## EXERCISE DESCRIPTION
When copying the records below, keep every word as it is and drop the images.

## DATA FOR REVIEW
----------------

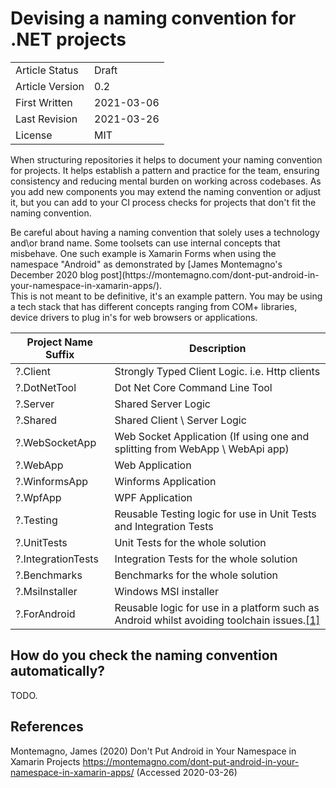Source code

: # Devising a naming convention for .NET projects

| | |
| - | - |
| Article Status | Draft |
| Article Version | 0.2 |
| First Written | 2021-03-06 |
| Last Revision | 2021-03-26 |
| License | MIT |

When structuring repositories it helps to document your naming convention for projects. It helps establish a pattern and practice for the team, ensuring consistency and reducing mental burden on working across codebases. As you add new components you may extend the naming convention or adjust it, but you can add to your CI process checks for projects that don't fit the naming convention.

<div class="alert alert-warning">
Be careful about having a naming convention that solely uses a technology and\or brand name. Some toolsets can use internal concepts that misbehave. One such example is Xamarin Forms when using the namespace "Android" as demonstrated by [James Montemagno's December 2020 blog post](https://montemagno.com/dont-put-android-in-your-namespace-in-xamarin-apps/).
</div>

<div class="alert alert-info">
This is not meant to be definitive, it's an example pattern. You may be using a tech stack that has different concepts ranging from COM+ libraries, device drivers to plug in's for web browsers or applications.
</div>


| Project Name Suffix | Description |
| - | - |
| ?.Client | Strongly Typed Client Logic. i.e. Http clients
| ?.DotNetTool | Dot Net Core Command Line Tool
| ?.Server | Shared Server Logic
| ?.Shared | Shared Client \ Server Logic
| ?.WebSocketApp | Web Socket Application (If using one and splitting from WebApp \ WebApi app)
| ?.WebApp | Web Application
| ?.WinformsApp | Winforms Application
| ?.WpfApp | WPF Application
| ?.Testing | Reusable Testing logic for use in Unit Tests and Integration Tests
| ?.UnitTests | Unit Tests for the whole solution
| ?.IntegrationTests | Integration Tests for the whole solution
| ?.Benchmarks | Benchmarks for the whole solution
| ?.MsiInstaller | Windows MSI installer
| ?.ForAndroid | Reusable logic for use in a platform such as Android whilst avoiding toolchain issues.<a href="#1">[1]</a>


## How do you check the naming convention automatically?

TODO.

## References

<href id="#1"></a>Montemagno, James (2020) Don't Put Android in Your Namespace in Xamarin Projects https://montemagno.com/dont-put-android-in-your-namespace-in-xamarin-apps/ (Accessed 2020-03-26)
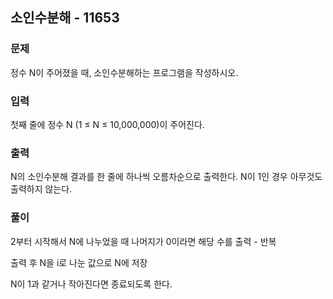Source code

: ## 소인수분해 - 11653

### 문제

정수 N이 주어졌을 때, 소인수분해하는 프로그램을 작성하시오.

### 입력

첫째 줄에 정수 N (1 ≤ N ≤ 10,000,000)이 주어진다.

### 출력

N의 소인수분해 결과를 한 줄에 하나씩 오름차순으로 출력한다. N이 1인 경우 아무것도 출력하지 않는다.

### 풀이

2부터 시작해서 N에 나누었을 때 나머지가 0이라면 해당 수를 출력 - 반복

출력 후 N을 i로 나눈 값으로 N에 저장

N이 1과 같거나 작아진다면 종료되도록 한다.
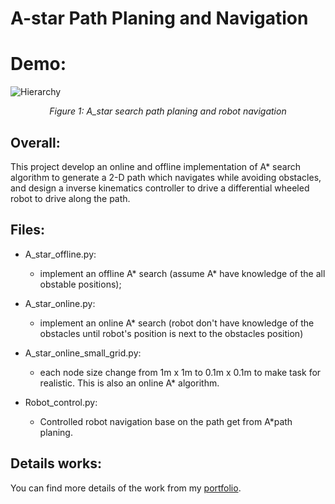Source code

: # A-star Path Planing and Navigation

# Demo:
![Hierarchy](https://github.com/luxi-huang/portfolio/blob/master/img/posts/astar/robot_navigation.png?raw=true)*<center>Figure 1: A_star search path planing and robot navigation </center>*

## Overall:
This project develop an online and offline implementation of A* search algorithm to generate a 2-D path which navigates while avoiding obstacles, and design a inverse kinematics controller to drive a differential wheeled robot to drive along the path.

## Files:
- A_star_offline.py:
  - implement an offline A* search (assume A* have knowledge of the all obstable positions);

- A_star_online.py:
  - implement an online A* search (robot don't have knowledge of the obstacles until robot's position is next to the obstacles position)

- A_star_online_small_grid.py:
  - each node size change from 1m x 1m to 0.1m x 0.1m to make task for realistic. This is also an online A* algorithm.

- Robot_control.py:
  - Controlled robot navigation base on the path get from A*path planing.

## Details works:

You can find more details of the work from my [portfolio](https://luxi-huang.github.io/portfolio/A_star/).
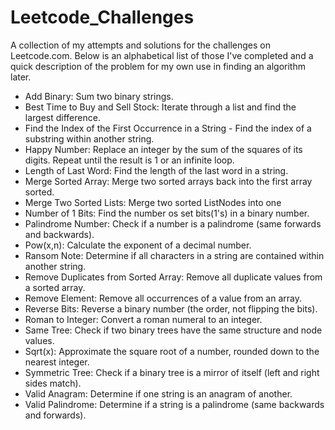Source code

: # Leetcode_Challenges
A collection of my attempts and solutions for the challenges on Leetcode.com. Below is an alphabetical list of those I've completed
and a quick description of the problem for my own use in finding an algorithm later.

- Add Binary: Sum two binary strings.
- Best Time to Buy and Sell Stock: Iterate through a list and find the largest difference.
- Find the Index of the First Occurrence in a String - Find the index of a substring within another string.
- Happy Number: Replace an integer by the sum of the squares of its digits. Repeat until the result is 1 or an infinite loop.
- Length of Last Word: Find the length of the last word in a string.
- Merge Sorted Array: Merge two sorted arrays back into the first array sorted.
- Merge Two Sorted Lists: Merge two sorted ListNodes into one
- Number of 1 Bits: Find the number os set bits(1's) in a binary number.
- Palindrome Number: Check if a number is a palindrome (same forwards and backwards).
- Pow(x,n): Calculate the exponent of a decimal number.
- Ransom Note: Determine if all characters in a string are contained within another string.
- Remove Duplicates from Sorted Array: Remove all duplicate values from a sorted array.
- Remove Element: Remove all occurrences of a value from an array.
- Reverse Bits: Reverse a binary number (the order, not flipping the bits).
- Roman to Integer: Convert a roman numeral to an integer.
- Same Tree: Check if two binary trees have the same structure and node values.
- Sqrt(x): Approximate the square root of a number, rounded down to the nearest integer.
- Symmetric Tree: Check if a binary tree is a mirror of itself (left and right sides match).
- Valid Anagram: Determine if one string is an anagram of another.
- Valid Palindrome: Determine if a string is a palindrome (same backwards and forwards).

----------------

## SOLUTION TO THE PROBLEM
Source code

: # Devising a naming convention for .NET projects

| | |
| - | - |
| Article Status | Draft |
| Article Version | 0.2 |
| First Written | 2021-03-06 |
| Last Revision | 2021-03-26 |
| License | MIT |

When structuring repositories it helps to document your naming convention for projects. It helps establish a pattern and practice for the team, ensuring consistency and reducing mental burden on working across codebases. As you add new components you may extend the naming convention or adjust it, but you can add to your CI process checks for projects that don't fit the naming convention.

<div class="alert alert-warning">
Be careful about having a naming convention that solely uses a technology and\or brand name. Some toolsets can use internal concepts that misbehave. One such example is Xamarin Forms when using the namespace "Android" as demonstrated by [James Montemagno's December 2020 blog post](https://montemagno.com/dont-put-android-in-your-namespace-in-xamarin-apps/).
</div>

<div class="alert alert-info">
This is not meant to be definitive, it's an example pattern. You may be using a tech stack that has different concepts ranging from COM+ libraries, device drivers to plug in's for web browsers or applications.
</div>


| Project Name Suffix | Description |
| - | - |
| ?.Client | Strongly Typed Client Logic. i.e. Http clients
| ?.DotNetTool | Dot Net Core Command Line Tool
| ?.Server | Shared Server Logic
| ?.Shared | Shared Client \ Server Logic
| ?.WebSocketApp | Web Socket Application (If using one and splitting from WebApp \ WebApi app)
| ?.WebApp | Web Application
| ?.WinformsApp | Winforms Application
| ?.WpfApp | WPF Application
| ?.Testing | Reusable Testing logic for use in Unit Tests and Integration Tests
| ?.UnitTests | Unit Tests for the whole solution
| ?.IntegrationTests | Integration Tests for the whole solution
| ?.Benchmarks | Benchmarks for the whole solution
| ?.MsiInstaller | Windows MSI installer
| ?.ForAndroid | Reusable logic for use in a platform such as Android whilst avoiding toolchain issues.<a href="#1">[1]</a>


## How do you check the naming convention automatically?

TODO.

## References

<href id="#1"></a>Montemagno, James (2020) Don't Put Android in Your Namespace in Xamarin Projects https://montemagno.com/dont-put-android-in-your-namespace-in-xamarin-apps/ (Accessed 2020-03-26)
Source code

: ## 소인수분해 - 11653

### 문제

정수 N이 주어졌을 때, 소인수분해하는 프로그램을 작성하시오.

### 입력

첫째 줄에 정수 N (1 ≤ N ≤ 10,000,000)이 주어진다.

### 출력

N의 소인수분해 결과를 한 줄에 하나씩 오름차순으로 출력한다. N이 1인 경우 아무것도 출력하지 않는다.

### 풀이

2부터 시작해서 N에 나누었을 때 나머지가 0이라면 해당 수를 출력 - 반복

출력 후 N을 i로 나눈 값으로 N에 저장

N이 1과 같거나 작아진다면 종료되도록 한다.
Source code

: # A-star Path Planing and Navigation

# Demo:
![Hierarchy](https://github.com/luxi-huang/portfolio/blob/master/img/posts/astar/robot_navigation.png?raw=true)*<center>Figure 1: A_star search path planing and robot navigation </center>*

## Overall:
This project develop an online and offline implementation of A* search algorithm to generate a 2-D path which navigates while avoiding obstacles, and design a inverse kinematics controller to drive a differential wheeled robot to drive along the path.

## Files:
- A_star_offline.py:
  - implement an offline A* search (assume A* have knowledge of the all obstable positions);

- A_star_online.py:
  - implement an online A* search (robot don't have knowledge of the obstacles until robot's position is next to the obstacles position)

- A_star_online_small_grid.py:
  - each node size change from 1m x 1m to 0.1m x 0.1m to make task for realistic. This is also an online A* algorithm.

- Robot_control.py:
  - Controlled robot navigation base on the path get from A*path planing.

## Details works:

You can find more details of the work from my [portfolio](https://luxi-huang.github.io/portfolio/A_star/).
Source code

: # Leetcode_Challenges
A collection of my attempts and solutions for the challenges on Leetcode.com. Below is an alphabetical list of those I've completed
and a quick description of the problem for my own use in finding an algorithm later.

- Add Binary: Sum two binary strings.
- Best Time to Buy and Sell Stock: Iterate through a list and find the largest difference.
- Find the Index of the First Occurrence in a String - Find the index of a substring within another string.
- Happy Number: Replace an integer by the sum of the squares of its digits. Repeat until the result is 1 or an infinite loop.
- Length of Last Word: Find the length of the last word in a string.
- Merge Sorted Array: Merge two sorted arrays back into the first array sorted.
- Merge Two Sorted Lists: Merge two sorted ListNodes into one
- Number of 1 Bits: Find the number os set bits(1's) in a binary number.
- Palindrome Number: Check if a number is a palindrome (same forwards and backwards).
- Pow(x,n): Calculate the exponent of a decimal number.
- Ransom Note: Determine if all characters in a string are contained within another string.
- Remove Duplicates from Sorted Array: Remove all duplicate values from a sorted array.
- Remove Element: Remove all occurrences of a value from an array.
- Reverse Bits: Reverse a binary number (the order, not flipping the bits).
- Roman to Integer: Convert a roman numeral to an integer.
- Same Tree: Check if two binary trees have the same structure and node values.
- Sqrt(x): Approximate the square root of a number, rounded down to the nearest integer.
- Symmetric Tree: Check if a binary tree is a mirror of itself (left and right sides match).
- Valid Anagram: Determine if one string is an anagram of another.
- Valid Palindrome: Determine if a string is a palindrome (same backwards and forwards).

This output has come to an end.